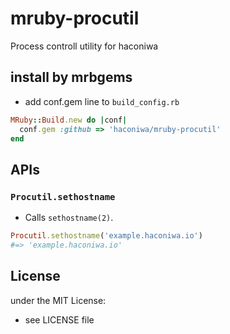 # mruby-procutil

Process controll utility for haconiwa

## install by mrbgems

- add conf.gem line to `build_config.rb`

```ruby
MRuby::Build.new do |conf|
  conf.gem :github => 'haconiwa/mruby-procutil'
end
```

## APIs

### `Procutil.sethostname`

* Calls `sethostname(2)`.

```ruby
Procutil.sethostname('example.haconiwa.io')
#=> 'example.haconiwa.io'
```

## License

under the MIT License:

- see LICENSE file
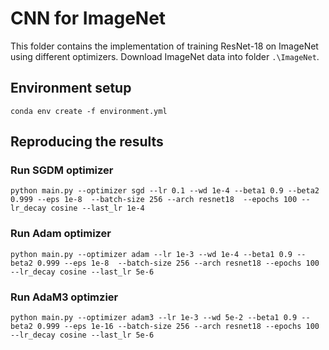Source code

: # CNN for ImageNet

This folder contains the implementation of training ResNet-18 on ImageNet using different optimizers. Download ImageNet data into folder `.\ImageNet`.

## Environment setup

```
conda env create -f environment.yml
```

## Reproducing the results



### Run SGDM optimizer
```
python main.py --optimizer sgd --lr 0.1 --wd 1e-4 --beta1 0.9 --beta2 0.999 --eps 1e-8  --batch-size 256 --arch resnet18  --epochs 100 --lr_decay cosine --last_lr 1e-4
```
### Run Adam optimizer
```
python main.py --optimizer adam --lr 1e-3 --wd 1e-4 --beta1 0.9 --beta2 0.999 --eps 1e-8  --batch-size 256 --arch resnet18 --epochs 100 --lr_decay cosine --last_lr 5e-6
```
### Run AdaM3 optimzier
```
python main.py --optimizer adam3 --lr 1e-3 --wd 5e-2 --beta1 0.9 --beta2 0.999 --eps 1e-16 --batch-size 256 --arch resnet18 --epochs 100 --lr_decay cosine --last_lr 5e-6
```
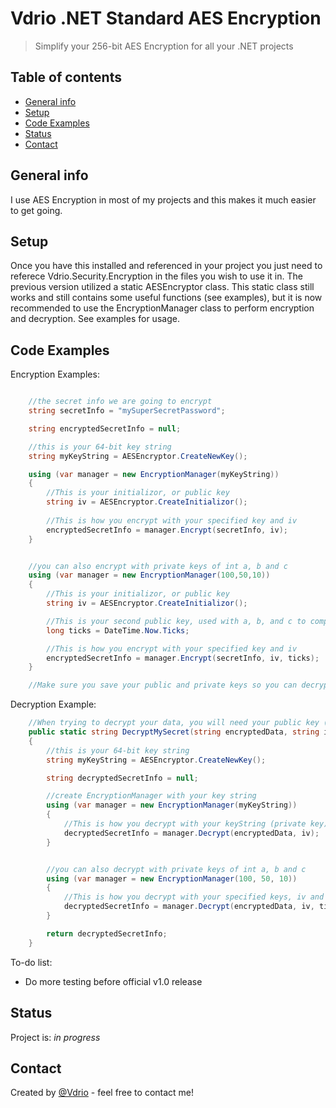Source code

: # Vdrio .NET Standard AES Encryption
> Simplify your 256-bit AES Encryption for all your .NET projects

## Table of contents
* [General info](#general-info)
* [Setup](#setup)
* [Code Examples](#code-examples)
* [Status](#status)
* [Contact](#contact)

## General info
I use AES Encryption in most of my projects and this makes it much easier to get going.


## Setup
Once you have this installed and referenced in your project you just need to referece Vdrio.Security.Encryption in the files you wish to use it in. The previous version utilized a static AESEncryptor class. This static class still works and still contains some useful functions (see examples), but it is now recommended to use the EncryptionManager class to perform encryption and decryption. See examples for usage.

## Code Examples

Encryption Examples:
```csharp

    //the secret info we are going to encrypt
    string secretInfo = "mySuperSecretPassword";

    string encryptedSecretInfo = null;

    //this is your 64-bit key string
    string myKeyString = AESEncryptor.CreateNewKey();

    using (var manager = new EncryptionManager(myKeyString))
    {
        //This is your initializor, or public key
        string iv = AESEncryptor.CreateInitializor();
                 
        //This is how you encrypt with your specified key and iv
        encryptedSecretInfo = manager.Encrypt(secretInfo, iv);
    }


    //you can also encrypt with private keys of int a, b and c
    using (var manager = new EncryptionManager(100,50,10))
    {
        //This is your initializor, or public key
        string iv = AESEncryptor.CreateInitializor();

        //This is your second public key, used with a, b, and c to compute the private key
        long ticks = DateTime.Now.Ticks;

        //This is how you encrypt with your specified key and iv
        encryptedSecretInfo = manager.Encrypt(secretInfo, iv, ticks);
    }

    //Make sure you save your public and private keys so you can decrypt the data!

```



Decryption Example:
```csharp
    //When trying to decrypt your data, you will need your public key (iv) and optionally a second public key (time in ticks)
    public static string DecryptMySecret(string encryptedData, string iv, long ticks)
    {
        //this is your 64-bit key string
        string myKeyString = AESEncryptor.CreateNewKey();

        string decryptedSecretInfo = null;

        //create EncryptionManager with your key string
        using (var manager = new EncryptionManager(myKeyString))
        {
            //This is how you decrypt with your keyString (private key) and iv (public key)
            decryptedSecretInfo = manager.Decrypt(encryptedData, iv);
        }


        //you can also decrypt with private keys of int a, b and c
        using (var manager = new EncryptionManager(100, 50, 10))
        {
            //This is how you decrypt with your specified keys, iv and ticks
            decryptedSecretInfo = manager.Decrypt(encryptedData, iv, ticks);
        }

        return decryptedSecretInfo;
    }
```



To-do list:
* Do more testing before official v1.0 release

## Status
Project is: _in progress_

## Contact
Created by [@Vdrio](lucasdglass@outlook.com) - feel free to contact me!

* Requirement
Only a number is needed: how many lines of the material above contain "using"?

* Result below
5